# Problem requirements:
From the first line of the entries below to the line with "## Troubleshooting", give each line again exactly.

Data entries
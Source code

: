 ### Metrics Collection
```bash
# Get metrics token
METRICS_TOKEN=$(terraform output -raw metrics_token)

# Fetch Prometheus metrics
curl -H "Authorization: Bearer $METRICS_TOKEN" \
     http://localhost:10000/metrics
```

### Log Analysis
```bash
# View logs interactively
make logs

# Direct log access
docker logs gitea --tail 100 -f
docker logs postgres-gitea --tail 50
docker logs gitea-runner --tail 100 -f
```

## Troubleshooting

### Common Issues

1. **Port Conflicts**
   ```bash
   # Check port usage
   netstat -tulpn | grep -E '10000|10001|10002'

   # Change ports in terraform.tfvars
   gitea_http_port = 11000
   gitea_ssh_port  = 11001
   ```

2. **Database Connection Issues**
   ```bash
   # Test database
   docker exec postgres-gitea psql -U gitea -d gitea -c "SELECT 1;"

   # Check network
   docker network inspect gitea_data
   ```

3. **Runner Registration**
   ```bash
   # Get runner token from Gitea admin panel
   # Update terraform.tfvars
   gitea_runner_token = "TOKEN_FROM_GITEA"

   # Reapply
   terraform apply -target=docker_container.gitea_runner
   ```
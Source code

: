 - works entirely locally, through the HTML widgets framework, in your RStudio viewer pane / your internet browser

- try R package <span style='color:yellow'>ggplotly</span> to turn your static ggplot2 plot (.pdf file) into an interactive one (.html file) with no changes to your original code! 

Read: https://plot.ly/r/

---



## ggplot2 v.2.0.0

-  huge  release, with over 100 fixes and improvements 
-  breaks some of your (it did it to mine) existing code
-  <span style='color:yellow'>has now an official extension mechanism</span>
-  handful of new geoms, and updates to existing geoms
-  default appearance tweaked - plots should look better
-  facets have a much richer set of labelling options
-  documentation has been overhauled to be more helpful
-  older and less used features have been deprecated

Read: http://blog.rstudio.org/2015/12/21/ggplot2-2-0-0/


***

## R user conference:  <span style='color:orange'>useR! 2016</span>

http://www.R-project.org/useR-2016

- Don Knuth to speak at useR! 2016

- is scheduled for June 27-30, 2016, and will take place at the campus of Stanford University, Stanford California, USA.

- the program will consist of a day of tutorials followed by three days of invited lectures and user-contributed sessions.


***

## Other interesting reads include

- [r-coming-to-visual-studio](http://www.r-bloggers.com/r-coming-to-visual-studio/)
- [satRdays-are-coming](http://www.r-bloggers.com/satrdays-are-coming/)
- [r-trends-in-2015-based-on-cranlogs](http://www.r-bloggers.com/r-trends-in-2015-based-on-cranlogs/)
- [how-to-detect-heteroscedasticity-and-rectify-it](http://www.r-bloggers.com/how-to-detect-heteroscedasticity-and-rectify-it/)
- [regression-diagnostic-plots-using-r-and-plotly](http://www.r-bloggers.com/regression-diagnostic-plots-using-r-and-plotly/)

# Written reply:
Source code

: ### Metrics Collection
```bash
# Get metrics token
METRICS_TOKEN=$(terraform output -raw metrics_token)

# Fetch Prometheus metrics
curl -H "Authorization: Bearer $METRICS_TOKEN" \
     http://localhost:10000/metrics
```

### Log Analysis
```bash
# View logs interactively
make logs

# Direct log access
docker logs gitea --tail 100 -f
docker logs postgres-gitea --tail 50
docker logs gitea-runner --tail 100 -f
```

## Troubleshooting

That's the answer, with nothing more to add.